Now, MIT researchers have built a machine learning tool that automates this process, making it faster, easier and more accurate than state-of-the-art handwritten tools currently used in static machine code analyzers and compiler backends.
They described this novel machine-learning pipeline in three conference papers:
1. Ithemal: A neural network model is trained on basic blocks of labeled data (blocks of computing instructions). It then predicts how long a given microprocessor takes to run unprocessed basic blocks.
2. BHive: To validate Ithemal, researchers created a benchmark suite of basic blocks from different fields, such as cryptography, compilers, machine learning, and graphics. They gathered over 300,000 blocks and put them into BHive, an open-source dataset.

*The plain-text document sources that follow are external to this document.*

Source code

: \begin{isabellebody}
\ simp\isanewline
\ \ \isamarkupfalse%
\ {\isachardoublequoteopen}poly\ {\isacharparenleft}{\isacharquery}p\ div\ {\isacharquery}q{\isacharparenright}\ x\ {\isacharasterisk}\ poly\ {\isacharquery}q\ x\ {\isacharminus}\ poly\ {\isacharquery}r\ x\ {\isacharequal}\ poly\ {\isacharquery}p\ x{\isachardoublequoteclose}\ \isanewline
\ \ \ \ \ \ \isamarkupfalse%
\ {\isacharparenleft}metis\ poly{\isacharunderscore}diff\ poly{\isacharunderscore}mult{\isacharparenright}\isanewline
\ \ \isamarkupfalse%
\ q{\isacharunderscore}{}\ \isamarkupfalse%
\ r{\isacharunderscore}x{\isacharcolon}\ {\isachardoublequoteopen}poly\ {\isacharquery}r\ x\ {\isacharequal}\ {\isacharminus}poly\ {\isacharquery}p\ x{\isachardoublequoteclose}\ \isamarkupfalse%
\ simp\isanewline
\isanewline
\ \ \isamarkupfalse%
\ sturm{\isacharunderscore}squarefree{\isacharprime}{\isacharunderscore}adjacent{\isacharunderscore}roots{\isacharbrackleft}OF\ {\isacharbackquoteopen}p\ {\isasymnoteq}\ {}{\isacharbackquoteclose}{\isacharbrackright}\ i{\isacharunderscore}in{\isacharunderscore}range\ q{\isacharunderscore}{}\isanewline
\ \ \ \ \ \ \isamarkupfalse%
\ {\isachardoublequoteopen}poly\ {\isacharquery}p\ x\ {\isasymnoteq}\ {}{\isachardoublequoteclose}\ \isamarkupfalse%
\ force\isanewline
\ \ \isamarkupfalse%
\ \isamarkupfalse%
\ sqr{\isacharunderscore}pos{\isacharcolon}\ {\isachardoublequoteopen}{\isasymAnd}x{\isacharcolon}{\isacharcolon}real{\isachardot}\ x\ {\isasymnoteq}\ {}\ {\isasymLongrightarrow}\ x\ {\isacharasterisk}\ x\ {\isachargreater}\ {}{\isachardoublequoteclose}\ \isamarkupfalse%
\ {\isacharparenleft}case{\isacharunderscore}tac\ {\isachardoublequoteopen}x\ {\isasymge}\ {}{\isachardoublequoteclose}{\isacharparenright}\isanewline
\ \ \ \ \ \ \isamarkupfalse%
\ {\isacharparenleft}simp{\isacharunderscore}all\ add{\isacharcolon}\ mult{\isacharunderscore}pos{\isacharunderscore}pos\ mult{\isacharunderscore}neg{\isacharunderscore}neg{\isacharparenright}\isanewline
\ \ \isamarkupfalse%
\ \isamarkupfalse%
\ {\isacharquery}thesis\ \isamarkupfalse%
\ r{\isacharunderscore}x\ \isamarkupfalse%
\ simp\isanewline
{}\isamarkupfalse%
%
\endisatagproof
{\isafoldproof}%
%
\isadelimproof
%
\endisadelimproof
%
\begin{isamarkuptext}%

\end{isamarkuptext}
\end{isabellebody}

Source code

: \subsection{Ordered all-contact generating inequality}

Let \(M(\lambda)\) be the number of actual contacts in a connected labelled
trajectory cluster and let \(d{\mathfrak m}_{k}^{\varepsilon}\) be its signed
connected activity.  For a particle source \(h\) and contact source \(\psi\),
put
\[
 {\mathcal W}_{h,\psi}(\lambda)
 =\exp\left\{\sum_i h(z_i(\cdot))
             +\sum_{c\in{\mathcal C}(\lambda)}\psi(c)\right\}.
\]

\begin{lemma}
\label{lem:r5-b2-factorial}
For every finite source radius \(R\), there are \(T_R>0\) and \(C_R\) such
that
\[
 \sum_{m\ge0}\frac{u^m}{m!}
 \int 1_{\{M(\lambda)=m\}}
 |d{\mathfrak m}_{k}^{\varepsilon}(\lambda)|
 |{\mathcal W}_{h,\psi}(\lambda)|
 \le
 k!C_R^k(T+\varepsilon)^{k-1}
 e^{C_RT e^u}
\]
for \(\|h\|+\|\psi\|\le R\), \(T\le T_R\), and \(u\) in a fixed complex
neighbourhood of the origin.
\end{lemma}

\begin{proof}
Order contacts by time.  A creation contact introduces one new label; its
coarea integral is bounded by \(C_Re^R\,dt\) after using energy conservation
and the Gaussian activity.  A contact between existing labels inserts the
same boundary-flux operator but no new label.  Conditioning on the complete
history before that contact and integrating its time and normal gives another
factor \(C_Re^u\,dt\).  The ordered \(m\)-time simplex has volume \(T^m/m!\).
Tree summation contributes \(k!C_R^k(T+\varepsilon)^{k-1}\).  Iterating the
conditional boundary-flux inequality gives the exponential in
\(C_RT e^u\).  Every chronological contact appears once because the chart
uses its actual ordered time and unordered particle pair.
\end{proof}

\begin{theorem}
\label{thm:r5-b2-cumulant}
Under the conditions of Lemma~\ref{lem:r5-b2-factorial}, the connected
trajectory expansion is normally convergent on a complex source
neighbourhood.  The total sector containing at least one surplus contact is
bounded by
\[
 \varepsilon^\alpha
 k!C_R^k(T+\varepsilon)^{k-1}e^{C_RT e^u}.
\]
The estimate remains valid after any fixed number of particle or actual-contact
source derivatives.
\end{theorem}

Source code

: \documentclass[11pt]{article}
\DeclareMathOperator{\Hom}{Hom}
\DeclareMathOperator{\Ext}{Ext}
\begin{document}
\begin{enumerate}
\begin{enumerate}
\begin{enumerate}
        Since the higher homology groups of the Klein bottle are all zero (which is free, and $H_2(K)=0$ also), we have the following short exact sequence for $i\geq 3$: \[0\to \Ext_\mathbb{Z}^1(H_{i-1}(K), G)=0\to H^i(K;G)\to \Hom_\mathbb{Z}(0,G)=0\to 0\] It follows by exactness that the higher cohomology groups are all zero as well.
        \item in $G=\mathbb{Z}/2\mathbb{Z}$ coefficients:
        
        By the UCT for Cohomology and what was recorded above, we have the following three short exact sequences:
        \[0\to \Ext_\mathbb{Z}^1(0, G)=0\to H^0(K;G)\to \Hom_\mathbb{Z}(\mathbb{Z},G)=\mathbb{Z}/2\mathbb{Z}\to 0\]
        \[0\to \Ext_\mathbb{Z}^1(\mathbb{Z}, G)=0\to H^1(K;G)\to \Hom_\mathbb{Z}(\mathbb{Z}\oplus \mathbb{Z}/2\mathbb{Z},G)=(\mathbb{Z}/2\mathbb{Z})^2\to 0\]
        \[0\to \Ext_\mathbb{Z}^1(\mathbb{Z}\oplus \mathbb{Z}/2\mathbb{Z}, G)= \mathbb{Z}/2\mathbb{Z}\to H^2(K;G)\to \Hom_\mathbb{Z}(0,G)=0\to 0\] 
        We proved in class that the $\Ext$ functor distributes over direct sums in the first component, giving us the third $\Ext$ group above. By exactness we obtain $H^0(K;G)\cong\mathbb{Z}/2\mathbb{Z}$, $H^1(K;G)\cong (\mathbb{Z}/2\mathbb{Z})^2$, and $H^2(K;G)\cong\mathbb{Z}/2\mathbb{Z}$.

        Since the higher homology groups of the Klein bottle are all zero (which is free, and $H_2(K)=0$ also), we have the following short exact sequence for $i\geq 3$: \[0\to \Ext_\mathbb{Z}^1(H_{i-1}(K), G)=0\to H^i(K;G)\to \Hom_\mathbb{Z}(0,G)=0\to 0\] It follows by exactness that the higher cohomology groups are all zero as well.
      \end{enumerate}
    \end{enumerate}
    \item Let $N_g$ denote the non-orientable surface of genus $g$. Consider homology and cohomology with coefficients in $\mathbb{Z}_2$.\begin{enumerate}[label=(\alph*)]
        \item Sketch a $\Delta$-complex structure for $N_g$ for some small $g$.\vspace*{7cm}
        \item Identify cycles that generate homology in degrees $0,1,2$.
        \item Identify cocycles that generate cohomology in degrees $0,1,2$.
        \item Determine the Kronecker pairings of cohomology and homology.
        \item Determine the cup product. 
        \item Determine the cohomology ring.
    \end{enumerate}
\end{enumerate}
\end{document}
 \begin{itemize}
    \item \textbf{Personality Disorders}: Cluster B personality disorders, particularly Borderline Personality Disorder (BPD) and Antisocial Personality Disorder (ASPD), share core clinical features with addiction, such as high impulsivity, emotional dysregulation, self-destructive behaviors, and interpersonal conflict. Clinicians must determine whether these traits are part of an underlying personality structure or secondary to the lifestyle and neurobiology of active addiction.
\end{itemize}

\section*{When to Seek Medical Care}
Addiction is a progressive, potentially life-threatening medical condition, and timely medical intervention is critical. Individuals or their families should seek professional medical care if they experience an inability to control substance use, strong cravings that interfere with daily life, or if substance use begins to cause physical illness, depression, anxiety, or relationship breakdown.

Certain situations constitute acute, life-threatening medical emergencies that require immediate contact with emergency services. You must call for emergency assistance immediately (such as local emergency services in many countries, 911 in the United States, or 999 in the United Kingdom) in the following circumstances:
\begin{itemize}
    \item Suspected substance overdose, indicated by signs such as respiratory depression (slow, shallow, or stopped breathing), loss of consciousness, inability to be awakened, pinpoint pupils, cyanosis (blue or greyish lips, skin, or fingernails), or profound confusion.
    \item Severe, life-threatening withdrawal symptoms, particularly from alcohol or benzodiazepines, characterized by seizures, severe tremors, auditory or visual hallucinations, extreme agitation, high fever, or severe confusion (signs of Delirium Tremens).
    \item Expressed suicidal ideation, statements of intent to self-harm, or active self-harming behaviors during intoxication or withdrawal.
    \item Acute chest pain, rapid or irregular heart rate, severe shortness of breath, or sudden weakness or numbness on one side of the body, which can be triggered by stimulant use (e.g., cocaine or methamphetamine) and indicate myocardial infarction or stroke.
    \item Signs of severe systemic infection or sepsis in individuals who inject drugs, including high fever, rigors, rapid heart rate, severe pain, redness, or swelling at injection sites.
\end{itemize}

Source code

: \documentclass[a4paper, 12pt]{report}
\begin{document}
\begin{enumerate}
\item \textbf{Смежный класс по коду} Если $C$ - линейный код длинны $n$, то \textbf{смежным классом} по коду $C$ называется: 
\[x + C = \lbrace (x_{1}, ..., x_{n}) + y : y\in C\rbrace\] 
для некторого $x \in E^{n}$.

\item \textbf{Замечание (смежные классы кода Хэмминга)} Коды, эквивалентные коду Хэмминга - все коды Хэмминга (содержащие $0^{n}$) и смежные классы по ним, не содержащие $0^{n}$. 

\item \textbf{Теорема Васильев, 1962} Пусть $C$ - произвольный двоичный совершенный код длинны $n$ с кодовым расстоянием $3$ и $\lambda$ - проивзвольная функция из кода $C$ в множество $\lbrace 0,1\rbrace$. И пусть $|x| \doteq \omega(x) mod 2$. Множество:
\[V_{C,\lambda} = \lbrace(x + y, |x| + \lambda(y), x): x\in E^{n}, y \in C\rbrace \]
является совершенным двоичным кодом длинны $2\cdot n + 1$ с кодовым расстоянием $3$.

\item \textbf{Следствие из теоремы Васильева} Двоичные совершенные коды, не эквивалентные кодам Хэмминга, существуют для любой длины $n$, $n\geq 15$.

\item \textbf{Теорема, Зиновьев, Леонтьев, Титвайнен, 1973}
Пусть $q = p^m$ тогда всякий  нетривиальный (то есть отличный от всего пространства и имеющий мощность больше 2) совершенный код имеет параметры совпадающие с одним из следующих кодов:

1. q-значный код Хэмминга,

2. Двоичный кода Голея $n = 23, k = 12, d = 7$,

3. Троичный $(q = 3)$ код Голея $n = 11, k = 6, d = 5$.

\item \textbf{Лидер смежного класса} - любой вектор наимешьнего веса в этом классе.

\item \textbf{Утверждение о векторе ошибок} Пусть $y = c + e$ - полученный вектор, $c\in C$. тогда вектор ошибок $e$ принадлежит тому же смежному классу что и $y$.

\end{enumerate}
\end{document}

The testing showed that Ithemal was able to predict how fast Intel processors would run code more accurately than the performance model developed by Intel itself.
3. Vemal: Researchers built a new method to automatically create an algorithm named Vemal that transforms specific code into vectors so that it can be sued for parallel computing.
Vemal performs better than hand-crafted vectorization algorithms used in industrial compilers, including the LLVM compiler.
Using Data Instead Of Chip’s Documentation
Intel does provide detailed documentation to explain its chip’s architecture. But only certain expert developers create performance models to simulate the code execution on those architectures. And since these chips are proprietary, Intel omits certain information in documentations.
What researchers did is they clocked the average number of cycles a chip takes to execute basic block instructions (such as run a specific command, shut down, and reboot), using a neural network.
The neural network automatically profiles million of blocks and gradually learns how different processor architectures run code. In simple terms, researchers used an artificial intelligence model to analyze data without focusing on the chip’s documentation.
Ithemal takes unseen basic blocks as input and generates a single number suggesting how long a given processor will take to run that code.
In the second paper, researchers demonstrated that Ithemal performs better than conventional hand-crafted models. While the error rate of Intel’s prediction model was 20%, Ithemal’s error rate was 10% on various basic blocks across different domains.
The model can be easily trained on new architectures: just gather more data from that chip, run it through the profiler and utilize that information to train Ithemal. That’s it; the model is now ready to estimate performance. It can learn performance speeds for any processor architecture, including Google’s new Tensor Processing Unit.
However, researchers still don’t know how this model makes predictions, as much of machine learning is a black box. In the next study, they will try to explore techniques that could interpret these models.